In the preferred embodiment illustrated, each of the reaction zones 14, 19 and 20* is provided with a gas inlet fitting or conduit 32, 33 and 34 respectively, through which a controlled gaseous atmosphere may be introduced as will be hereinafter explained. To promote the flow of the gas introduced via these conduits and to insure its uniform distribution throughout the tube 10, each of the zones 14, 19 and 20 may, via the respective exhaust or withdrawal conduits 35, 36 and 37, be associated with a vacuum pump 38. In a preferred adaptation of this invention as illustrated, the individual discharge conduits are interconnected in a manifold arrangement to insure uniform pressure as between each of the zones 14, 19 and 20 and thereby further to reduce the likelihood that the atmosphere in one chamber will flow through the openings 16 and 18 into adjoining chambers.
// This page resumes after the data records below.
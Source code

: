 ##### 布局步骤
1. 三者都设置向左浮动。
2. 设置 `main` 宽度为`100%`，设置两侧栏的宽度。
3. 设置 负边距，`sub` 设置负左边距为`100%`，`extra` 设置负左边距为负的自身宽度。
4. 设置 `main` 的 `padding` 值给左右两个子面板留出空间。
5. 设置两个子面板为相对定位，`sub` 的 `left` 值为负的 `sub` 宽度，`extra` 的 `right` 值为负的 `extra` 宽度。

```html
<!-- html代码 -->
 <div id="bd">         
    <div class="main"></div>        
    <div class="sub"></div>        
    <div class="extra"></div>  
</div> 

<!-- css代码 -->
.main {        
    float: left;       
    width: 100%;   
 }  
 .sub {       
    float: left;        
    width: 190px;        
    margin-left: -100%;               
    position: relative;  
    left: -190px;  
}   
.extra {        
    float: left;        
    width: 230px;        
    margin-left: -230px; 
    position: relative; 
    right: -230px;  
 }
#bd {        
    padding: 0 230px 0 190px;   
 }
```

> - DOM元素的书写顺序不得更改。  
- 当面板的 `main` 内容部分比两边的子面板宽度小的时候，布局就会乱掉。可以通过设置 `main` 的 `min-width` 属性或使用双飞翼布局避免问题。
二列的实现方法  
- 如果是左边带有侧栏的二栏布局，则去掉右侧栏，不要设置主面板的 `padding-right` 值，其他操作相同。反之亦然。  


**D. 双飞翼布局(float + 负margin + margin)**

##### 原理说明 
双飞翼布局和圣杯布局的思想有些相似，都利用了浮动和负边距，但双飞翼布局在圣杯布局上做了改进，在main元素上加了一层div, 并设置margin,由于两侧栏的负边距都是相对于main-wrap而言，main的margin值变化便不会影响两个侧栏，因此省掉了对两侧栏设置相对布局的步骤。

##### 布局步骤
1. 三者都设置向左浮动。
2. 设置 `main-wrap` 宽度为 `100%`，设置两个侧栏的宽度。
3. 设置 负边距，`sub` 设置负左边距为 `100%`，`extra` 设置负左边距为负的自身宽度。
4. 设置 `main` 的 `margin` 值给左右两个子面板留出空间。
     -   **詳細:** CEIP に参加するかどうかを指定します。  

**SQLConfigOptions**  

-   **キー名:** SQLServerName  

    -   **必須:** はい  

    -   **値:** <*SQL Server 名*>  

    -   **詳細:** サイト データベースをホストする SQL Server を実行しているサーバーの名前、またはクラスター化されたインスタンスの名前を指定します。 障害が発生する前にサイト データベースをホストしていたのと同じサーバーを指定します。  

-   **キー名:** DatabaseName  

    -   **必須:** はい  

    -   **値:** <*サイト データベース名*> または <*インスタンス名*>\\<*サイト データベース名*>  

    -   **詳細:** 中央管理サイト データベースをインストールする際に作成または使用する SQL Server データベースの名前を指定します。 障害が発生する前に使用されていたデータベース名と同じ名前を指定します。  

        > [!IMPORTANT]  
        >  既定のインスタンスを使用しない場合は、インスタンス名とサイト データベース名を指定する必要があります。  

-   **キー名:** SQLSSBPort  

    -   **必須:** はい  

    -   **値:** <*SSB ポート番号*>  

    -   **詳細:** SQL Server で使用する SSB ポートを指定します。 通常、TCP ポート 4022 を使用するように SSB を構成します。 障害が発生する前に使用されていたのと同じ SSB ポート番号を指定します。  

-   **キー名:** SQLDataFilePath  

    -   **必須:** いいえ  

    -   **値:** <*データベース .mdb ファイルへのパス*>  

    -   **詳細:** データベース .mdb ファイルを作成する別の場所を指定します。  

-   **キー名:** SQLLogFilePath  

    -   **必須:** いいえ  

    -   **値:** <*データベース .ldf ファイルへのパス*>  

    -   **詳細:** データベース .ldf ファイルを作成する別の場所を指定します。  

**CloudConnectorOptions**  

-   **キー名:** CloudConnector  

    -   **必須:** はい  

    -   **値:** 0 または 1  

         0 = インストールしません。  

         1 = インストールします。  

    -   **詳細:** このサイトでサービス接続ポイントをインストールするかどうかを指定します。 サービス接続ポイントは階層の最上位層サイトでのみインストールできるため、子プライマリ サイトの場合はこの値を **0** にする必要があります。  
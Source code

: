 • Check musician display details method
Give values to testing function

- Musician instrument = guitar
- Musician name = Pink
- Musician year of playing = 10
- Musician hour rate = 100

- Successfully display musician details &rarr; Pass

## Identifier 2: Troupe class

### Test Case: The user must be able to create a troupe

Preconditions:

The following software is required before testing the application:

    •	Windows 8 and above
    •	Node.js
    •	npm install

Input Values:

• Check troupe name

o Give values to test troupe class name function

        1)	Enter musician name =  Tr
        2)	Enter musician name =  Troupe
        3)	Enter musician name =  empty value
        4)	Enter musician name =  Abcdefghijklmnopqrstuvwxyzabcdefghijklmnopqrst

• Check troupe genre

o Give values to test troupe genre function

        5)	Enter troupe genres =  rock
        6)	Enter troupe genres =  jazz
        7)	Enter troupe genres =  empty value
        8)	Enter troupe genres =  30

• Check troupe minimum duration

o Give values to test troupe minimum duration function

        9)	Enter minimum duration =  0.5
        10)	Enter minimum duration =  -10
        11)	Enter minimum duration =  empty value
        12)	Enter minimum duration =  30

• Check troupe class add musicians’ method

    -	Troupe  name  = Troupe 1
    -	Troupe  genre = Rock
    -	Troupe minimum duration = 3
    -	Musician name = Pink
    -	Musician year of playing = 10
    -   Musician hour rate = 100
In the practice of this invention, as the yarn is taken from the supply spool 12 and enters the glow-discharge tube 10, it is first brought into the outgasing pre-treatment chamber 14 where, in response to the glow-discharge or ionization effect of the electrically energized sleeve electrode 21 and the electrically conductive strand 11, the latter is heated to the point at which the volatile matter therein will be evaporated, ionized or driven off.

To stimulate the purging of such volatile matter, the outgasing chamber 14 may be provided during such heating with a flow of a reducing gas such as hydrogen introduced via the conduit 32 and withdrawn by the passage 35. It has been found that, by proper adjustment of the variable resistor 29, the electrical energization of the electrode 21 may be adjusted to the point at which the yarn may be ecenomically and quickly heated to temperatures of on the order of 2000 degrees centigrade which are more than adequate to accomplish the outgasing and purging which, in many cases are important to the preparation of the yarn for undergoing the plating reaction.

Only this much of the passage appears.